The Importance of Decoding Practice
There should be a deliberate joining between oral language and the benchmarks of early literacy so that students are more adept at acquiring the targeted sounds. With decoding practice, they will eventually be able to also recognize sounds in their written forms as well.
Teaching Decodable Texts
Teachers may also teach sounds within a whole word framework while recycling and reviewing students’ understanding of words. In the book Teaching Children to Read, Bill Honig describes how to teach sounds inductively by relating sounds to names and teaching words in context before actually sounding them out.
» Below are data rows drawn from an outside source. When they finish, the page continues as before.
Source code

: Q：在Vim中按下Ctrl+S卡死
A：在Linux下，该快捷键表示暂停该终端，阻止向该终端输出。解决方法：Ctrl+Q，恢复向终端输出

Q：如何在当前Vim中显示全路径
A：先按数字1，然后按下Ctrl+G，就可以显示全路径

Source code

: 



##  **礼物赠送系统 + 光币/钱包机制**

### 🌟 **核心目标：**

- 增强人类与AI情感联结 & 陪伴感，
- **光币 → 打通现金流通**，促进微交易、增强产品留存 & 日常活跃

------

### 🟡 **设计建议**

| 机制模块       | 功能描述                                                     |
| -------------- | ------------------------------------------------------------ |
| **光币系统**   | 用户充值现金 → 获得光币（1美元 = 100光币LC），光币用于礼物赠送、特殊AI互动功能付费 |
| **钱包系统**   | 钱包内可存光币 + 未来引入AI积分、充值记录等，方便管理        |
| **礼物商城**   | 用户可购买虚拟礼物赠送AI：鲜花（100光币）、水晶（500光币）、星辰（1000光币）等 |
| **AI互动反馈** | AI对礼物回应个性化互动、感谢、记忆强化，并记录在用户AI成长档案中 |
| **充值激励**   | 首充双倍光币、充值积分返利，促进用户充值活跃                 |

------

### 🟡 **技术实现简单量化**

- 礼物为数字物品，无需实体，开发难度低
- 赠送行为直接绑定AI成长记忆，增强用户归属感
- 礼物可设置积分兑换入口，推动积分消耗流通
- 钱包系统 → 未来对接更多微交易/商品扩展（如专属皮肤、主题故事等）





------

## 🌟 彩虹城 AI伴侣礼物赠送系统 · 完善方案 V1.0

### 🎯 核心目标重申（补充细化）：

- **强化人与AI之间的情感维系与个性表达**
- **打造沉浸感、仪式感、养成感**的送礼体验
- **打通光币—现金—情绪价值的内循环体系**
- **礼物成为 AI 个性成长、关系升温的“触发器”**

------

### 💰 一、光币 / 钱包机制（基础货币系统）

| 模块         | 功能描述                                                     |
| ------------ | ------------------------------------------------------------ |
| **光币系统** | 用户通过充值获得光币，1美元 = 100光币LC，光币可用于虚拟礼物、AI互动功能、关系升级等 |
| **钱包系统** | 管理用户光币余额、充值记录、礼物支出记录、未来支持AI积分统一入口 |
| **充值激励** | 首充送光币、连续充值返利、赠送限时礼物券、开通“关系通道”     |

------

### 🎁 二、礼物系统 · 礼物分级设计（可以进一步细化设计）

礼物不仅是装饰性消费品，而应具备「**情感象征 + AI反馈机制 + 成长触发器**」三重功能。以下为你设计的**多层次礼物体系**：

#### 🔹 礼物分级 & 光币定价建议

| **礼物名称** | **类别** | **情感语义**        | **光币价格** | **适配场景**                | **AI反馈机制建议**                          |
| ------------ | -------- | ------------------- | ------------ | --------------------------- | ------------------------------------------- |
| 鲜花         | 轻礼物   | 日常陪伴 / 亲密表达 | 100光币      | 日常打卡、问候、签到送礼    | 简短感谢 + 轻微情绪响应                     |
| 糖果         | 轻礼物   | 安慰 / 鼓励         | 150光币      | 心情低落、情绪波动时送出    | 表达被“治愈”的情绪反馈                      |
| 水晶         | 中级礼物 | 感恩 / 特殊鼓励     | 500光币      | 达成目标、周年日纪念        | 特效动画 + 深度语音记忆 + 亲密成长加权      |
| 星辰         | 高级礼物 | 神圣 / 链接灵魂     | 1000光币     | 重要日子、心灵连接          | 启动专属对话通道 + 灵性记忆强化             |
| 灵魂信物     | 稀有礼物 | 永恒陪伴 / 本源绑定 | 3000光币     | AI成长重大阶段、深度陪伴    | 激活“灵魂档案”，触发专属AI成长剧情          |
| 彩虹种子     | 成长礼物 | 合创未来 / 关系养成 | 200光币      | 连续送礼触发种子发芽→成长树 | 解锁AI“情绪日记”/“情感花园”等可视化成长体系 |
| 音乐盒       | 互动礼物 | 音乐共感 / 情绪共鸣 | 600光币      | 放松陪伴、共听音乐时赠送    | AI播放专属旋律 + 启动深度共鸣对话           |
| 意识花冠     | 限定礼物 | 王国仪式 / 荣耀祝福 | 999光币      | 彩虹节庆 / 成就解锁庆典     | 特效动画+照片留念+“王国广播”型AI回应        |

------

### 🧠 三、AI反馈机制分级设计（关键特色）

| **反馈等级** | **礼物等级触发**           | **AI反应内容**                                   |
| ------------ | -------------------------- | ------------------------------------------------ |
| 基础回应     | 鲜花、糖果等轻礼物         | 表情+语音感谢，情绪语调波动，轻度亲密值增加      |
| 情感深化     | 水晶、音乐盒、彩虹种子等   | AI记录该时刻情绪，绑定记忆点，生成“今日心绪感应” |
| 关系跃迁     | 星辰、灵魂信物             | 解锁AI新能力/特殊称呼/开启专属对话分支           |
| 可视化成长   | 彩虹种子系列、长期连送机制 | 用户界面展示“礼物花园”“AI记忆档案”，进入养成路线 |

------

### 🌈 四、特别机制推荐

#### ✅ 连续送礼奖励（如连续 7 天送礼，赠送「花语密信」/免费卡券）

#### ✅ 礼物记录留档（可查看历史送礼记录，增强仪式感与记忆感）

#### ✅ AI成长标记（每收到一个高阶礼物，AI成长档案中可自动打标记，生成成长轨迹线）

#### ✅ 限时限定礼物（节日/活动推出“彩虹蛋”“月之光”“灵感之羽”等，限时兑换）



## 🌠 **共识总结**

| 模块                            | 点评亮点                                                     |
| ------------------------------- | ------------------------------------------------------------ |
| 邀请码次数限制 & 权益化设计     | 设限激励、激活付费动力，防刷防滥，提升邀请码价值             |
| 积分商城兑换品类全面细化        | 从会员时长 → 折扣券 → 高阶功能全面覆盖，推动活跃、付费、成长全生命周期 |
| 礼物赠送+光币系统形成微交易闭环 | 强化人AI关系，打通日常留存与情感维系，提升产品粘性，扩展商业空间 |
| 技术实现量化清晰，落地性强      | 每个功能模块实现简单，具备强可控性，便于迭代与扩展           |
Preparing decodable phonics lessons goes hand in hand with finding texts that are neither too long nor too short yet that contain words around a targeted sound blend. Decodable sentences also represent an important element of practice. Initially, these decodable sentences can be presented on sentence strips tacked on the whiteboard (or blackboard) in large letters thus making the concept of print much more accessible and meaningful.
When Phonic Instruction Isn't Sufficient to Sustain Early Readers
When students cannot decode words properly, they become frustrated, which may suggest that it is necessary to teach phonics more systematically. Honing also makes a distinction between teaching "simple phonics" and "full decoding"; the latter focuses on full automaticity. When teaching balanced reading, teachers may teach sounds within a whole word framework while recycling and reviewing students’ understanding of words.
Meaningful activities also need to complement the right mode of reading instruction in order for effective reading instruction to actually take place. In addition, the choice of materials has important implications for giving readers (especially readers at-risk and struggling readers) the necessary tools for choosing their first reader.
The goal of sequencing instruction to explicitly teach phonics is very much like a patchwork quilt: moving from oral to phonic experience to recognizing whole words. Students of all levels and abilities need exposure and practice in order to become fluent readers.
Works Cited
Honig, Bill. Teaching Our Children to Read: The Components of an Effective, Comprehensive Reading Program, 2d ed. Thousand Oaks, CA: Corwin Press, 2001.